Exercise prompt
Say how many lines in the data below contain the word "between", and give no other text.
BEGIN Recorded data
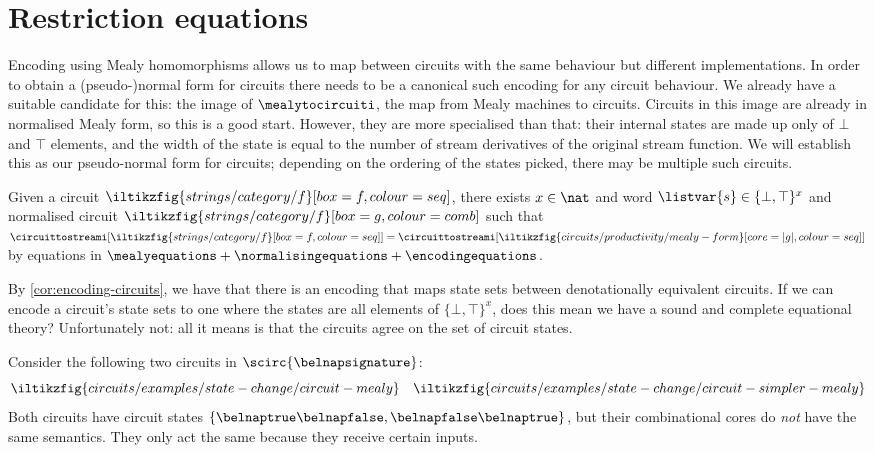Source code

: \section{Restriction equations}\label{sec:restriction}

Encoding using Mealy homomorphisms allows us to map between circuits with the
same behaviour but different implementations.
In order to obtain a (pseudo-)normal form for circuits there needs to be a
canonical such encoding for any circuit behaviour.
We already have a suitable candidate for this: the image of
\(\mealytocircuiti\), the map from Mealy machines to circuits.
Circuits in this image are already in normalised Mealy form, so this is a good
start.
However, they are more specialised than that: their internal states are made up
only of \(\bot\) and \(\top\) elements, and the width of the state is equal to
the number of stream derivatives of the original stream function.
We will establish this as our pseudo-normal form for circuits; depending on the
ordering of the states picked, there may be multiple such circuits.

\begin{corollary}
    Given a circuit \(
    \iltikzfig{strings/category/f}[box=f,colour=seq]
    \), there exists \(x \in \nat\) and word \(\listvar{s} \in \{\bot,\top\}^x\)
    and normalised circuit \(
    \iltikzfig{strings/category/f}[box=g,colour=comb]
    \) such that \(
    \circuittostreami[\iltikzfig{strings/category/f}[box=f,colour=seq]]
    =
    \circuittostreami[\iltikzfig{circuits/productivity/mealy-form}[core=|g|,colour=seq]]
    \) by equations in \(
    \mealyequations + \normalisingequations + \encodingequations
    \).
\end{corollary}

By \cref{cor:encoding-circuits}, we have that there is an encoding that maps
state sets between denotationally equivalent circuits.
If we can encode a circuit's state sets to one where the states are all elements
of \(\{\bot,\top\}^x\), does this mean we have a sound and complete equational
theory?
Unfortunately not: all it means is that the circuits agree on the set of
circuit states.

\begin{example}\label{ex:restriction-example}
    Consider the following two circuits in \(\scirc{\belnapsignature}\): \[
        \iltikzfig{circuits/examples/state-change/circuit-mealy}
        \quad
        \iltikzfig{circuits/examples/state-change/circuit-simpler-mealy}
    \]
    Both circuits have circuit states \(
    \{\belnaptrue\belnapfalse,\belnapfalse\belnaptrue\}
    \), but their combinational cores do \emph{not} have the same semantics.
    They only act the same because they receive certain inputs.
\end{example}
END Recorded data
BEGIN Recorded data
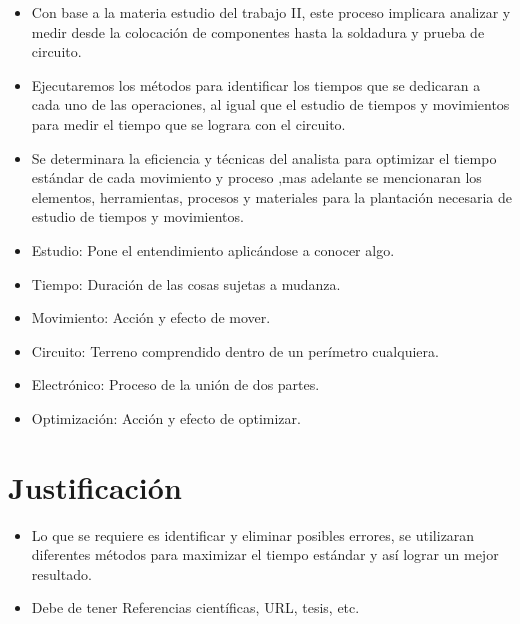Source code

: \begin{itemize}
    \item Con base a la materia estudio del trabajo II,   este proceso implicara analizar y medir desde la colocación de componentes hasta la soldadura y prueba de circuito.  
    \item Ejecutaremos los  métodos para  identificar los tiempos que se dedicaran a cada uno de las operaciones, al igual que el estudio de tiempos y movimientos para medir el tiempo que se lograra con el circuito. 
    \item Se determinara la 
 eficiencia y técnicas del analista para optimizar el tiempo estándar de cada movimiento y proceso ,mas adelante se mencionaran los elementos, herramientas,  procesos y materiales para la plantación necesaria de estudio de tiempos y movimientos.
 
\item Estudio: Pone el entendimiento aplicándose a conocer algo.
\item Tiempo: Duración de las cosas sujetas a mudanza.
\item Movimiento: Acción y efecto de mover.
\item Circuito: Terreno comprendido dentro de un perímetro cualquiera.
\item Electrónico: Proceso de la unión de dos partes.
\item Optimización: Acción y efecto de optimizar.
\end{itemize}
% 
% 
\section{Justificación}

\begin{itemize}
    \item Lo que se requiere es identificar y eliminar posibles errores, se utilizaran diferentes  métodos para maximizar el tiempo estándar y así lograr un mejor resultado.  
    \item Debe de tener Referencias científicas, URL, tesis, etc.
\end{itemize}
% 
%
END Recorded data
Response
2